• PROBLEM:
With the line containing "Finally, we train" as the first and the final line of the entries as the last, repeat exactly the lines in that span, including both.

• MATERIAL PROVIDED:
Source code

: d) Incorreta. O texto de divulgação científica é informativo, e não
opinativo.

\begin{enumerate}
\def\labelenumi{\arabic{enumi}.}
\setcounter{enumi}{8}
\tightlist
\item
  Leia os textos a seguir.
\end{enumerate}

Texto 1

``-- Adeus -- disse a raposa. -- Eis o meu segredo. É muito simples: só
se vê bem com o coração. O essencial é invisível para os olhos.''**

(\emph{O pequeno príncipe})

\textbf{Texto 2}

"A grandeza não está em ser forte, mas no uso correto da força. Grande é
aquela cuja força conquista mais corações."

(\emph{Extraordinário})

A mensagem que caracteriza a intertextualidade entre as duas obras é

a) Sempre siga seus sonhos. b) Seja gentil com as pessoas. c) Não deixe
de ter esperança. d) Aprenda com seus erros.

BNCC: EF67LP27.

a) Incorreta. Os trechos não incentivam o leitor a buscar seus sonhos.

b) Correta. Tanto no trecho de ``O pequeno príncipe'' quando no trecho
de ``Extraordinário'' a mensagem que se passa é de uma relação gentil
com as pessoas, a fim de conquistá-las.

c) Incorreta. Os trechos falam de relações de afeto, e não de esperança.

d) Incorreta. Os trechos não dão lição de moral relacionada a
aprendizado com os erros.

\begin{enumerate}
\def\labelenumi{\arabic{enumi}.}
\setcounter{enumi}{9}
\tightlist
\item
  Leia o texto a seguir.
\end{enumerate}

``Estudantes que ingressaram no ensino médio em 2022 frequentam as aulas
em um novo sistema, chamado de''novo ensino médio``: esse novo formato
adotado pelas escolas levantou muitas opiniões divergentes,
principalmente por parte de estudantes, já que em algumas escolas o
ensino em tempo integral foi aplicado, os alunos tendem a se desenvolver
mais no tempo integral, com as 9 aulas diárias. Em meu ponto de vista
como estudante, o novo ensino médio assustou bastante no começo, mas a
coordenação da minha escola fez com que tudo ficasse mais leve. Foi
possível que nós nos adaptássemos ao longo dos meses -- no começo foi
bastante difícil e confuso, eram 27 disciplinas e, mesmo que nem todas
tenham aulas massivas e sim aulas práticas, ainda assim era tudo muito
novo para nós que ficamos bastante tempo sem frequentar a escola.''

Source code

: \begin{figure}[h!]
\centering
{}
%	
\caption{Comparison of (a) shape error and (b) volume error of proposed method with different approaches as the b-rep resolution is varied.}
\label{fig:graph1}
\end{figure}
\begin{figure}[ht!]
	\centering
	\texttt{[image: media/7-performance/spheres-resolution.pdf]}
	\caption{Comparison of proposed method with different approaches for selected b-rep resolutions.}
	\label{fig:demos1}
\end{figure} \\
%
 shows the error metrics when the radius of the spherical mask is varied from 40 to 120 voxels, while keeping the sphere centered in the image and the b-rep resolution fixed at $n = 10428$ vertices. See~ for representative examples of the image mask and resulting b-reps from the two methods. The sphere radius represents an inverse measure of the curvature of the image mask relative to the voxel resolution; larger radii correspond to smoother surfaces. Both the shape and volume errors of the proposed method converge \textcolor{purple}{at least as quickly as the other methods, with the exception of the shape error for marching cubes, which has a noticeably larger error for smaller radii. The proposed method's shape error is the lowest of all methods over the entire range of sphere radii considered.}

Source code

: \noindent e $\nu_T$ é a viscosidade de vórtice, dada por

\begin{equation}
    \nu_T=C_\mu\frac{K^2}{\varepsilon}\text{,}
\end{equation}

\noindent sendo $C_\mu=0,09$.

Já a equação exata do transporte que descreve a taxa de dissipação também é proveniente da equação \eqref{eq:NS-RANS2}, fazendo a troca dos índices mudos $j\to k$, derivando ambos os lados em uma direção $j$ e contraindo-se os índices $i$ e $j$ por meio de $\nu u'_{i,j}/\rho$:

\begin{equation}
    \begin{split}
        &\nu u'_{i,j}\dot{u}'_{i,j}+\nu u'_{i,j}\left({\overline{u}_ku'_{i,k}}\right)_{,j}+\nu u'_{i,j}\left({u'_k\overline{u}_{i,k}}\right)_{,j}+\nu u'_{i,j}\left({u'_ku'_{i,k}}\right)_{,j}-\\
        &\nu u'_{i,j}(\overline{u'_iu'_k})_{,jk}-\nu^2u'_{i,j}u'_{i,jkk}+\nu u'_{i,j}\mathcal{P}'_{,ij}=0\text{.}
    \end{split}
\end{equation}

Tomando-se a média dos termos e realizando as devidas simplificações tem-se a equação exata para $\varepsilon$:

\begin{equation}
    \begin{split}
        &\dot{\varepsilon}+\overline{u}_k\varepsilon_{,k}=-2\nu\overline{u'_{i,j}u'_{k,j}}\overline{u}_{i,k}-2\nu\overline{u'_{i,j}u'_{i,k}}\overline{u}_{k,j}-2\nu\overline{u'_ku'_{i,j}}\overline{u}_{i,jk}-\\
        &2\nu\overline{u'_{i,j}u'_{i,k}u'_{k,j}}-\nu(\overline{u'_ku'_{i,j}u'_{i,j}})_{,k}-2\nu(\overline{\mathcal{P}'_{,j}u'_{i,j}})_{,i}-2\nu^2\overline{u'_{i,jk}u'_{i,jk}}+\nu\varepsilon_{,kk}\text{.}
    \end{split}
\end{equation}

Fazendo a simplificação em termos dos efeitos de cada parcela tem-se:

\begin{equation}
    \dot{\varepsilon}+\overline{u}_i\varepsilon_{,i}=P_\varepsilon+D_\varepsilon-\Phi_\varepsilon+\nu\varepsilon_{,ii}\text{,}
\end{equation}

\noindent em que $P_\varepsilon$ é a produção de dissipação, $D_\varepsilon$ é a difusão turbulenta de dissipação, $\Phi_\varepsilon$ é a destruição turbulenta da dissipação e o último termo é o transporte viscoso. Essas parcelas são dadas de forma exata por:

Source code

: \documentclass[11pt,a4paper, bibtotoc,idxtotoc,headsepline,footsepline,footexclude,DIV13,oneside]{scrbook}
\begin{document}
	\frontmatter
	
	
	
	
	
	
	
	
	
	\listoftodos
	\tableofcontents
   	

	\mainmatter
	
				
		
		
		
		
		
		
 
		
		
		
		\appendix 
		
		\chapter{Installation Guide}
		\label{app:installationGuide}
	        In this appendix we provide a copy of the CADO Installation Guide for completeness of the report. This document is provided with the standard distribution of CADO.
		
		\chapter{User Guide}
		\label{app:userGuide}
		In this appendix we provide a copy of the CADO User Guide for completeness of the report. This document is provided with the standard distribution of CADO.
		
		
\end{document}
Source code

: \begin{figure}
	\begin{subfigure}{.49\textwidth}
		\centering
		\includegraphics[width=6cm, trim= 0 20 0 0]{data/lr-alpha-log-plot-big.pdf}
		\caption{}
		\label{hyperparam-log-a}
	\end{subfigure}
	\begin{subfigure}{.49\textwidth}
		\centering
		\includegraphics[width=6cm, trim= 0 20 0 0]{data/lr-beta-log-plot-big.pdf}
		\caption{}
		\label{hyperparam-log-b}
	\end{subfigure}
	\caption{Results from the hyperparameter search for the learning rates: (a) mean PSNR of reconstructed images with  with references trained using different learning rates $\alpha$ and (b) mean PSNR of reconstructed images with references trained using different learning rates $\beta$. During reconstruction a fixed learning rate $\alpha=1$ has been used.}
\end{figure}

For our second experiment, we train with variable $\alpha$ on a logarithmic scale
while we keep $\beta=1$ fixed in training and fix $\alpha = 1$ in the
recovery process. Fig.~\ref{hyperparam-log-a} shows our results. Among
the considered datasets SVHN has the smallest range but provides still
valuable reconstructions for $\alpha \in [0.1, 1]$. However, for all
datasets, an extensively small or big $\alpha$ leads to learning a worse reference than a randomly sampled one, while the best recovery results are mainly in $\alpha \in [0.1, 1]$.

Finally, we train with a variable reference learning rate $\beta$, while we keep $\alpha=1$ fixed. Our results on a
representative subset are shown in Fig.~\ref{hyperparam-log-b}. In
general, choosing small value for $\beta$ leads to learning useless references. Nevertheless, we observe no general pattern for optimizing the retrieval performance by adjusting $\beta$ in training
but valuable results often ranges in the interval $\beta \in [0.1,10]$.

• OUTPUT BELOW:
Finally, we train with a variable reference learning rate $\beta$, while we keep $\alpha=1$ fixed. Our results on a
representative subset are shown in Fig.~\ref{hyperparam-log-b}. In
general, choosing small value for $\beta$ leads to learning useless references. Nevertheless, we observe no general pattern for optimizing the retrieval performance by adjusting $\beta$ in training
but valuable results often ranges in the interval $\beta \in [0.1,10]$.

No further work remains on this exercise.